▶ _Try it_
Return every line in the entries below where the word "SASS" shows up.

▶ _Listed records_

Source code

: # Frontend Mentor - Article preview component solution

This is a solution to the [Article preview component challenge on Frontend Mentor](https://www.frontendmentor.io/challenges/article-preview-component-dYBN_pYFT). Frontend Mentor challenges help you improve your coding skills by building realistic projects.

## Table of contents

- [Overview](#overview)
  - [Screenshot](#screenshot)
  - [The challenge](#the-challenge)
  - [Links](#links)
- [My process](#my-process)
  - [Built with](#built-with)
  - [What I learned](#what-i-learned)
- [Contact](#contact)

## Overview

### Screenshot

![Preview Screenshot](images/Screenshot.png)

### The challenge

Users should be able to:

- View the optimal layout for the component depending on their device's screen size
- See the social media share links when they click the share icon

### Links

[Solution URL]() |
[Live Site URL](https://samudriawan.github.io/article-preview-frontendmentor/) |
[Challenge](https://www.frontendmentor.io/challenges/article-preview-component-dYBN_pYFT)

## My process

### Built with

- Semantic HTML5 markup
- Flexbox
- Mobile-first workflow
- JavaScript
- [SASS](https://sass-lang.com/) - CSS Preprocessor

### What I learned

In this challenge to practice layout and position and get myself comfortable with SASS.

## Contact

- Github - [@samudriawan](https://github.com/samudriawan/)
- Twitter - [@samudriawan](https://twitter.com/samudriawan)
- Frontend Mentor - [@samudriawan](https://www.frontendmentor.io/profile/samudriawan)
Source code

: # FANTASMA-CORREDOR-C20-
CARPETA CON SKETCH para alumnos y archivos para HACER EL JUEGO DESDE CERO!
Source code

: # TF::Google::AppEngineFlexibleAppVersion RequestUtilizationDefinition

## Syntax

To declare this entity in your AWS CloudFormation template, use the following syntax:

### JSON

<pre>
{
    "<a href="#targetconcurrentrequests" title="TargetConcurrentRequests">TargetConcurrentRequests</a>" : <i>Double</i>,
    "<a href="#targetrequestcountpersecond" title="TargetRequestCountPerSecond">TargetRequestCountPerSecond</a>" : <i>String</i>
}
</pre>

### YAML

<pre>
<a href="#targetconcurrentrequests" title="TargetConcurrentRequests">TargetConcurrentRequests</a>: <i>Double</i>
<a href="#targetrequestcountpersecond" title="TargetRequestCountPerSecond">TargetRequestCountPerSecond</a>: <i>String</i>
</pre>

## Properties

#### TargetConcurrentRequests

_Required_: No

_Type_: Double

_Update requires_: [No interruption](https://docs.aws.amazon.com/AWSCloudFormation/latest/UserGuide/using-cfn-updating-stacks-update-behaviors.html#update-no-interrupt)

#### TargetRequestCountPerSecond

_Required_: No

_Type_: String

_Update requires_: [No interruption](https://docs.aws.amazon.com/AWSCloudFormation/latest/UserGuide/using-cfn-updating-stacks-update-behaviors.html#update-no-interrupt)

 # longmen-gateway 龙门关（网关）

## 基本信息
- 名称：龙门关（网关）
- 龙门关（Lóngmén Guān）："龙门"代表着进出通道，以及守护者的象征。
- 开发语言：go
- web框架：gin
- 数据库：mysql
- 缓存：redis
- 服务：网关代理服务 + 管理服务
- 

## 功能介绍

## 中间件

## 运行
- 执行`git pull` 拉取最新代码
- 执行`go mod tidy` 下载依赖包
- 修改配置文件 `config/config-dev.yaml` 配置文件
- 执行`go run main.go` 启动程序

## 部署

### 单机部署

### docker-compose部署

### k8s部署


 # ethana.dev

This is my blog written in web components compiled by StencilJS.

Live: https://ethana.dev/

▶ _Response box_
- [SASS](https://sass-lang.com/) - CSS Preprocessor
In this challenge to practice layout and position and get myself comfortable with SASS.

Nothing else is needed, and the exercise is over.